Data excerpts
::::::
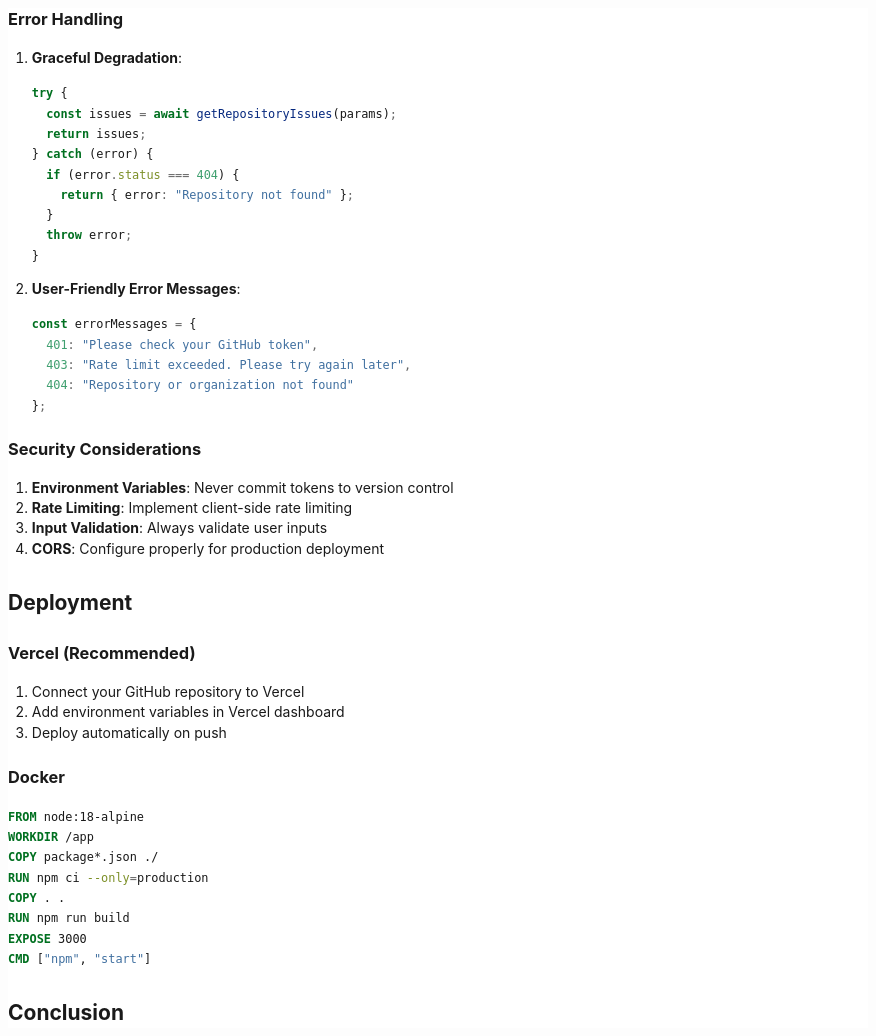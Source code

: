 ### Error Handling

1. **Graceful Degradation**:
   ```typescript
   try {
     const issues = await getRepositoryIssues(params);
     return issues;
   } catch (error) {
     if (error.status === 404) {
       return { error: "Repository not found" };
     }
     throw error;
   }
   ```

2. **User-Friendly Error Messages**:
   ```typescript
   const errorMessages = {
     401: "Please check your GitHub token",
     403: "Rate limit exceeded. Please try again later",
     404: "Repository or organization not found"
   };
   ```

### Security Considerations

1. **Environment Variables**: Never commit tokens to version control
2. **Rate Limiting**: Implement client-side rate limiting
3. **Input Validation**: Always validate user inputs
4. **CORS**: Configure properly for production deployment

## Deployment

### Vercel (Recommended)

1. Connect your GitHub repository to Vercel
2. Add environment variables in Vercel dashboard
3. Deploy automatically on push

### Docker

```dockerfile
FROM node:18-alpine
WORKDIR /app
COPY package*.json ./
RUN npm ci --only=production
COPY . .
RUN npm run build
EXPOSE 3000
CMD ["npm", "start"]
```

## Conclusion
::::::
#### THE PROBLEM
Scan the records for lines that hold "issues", and reproduce each one you find.

#### OUTPUT FOR THIS TASK
     const issues = await getRepositoryIssues(params);
     return issues;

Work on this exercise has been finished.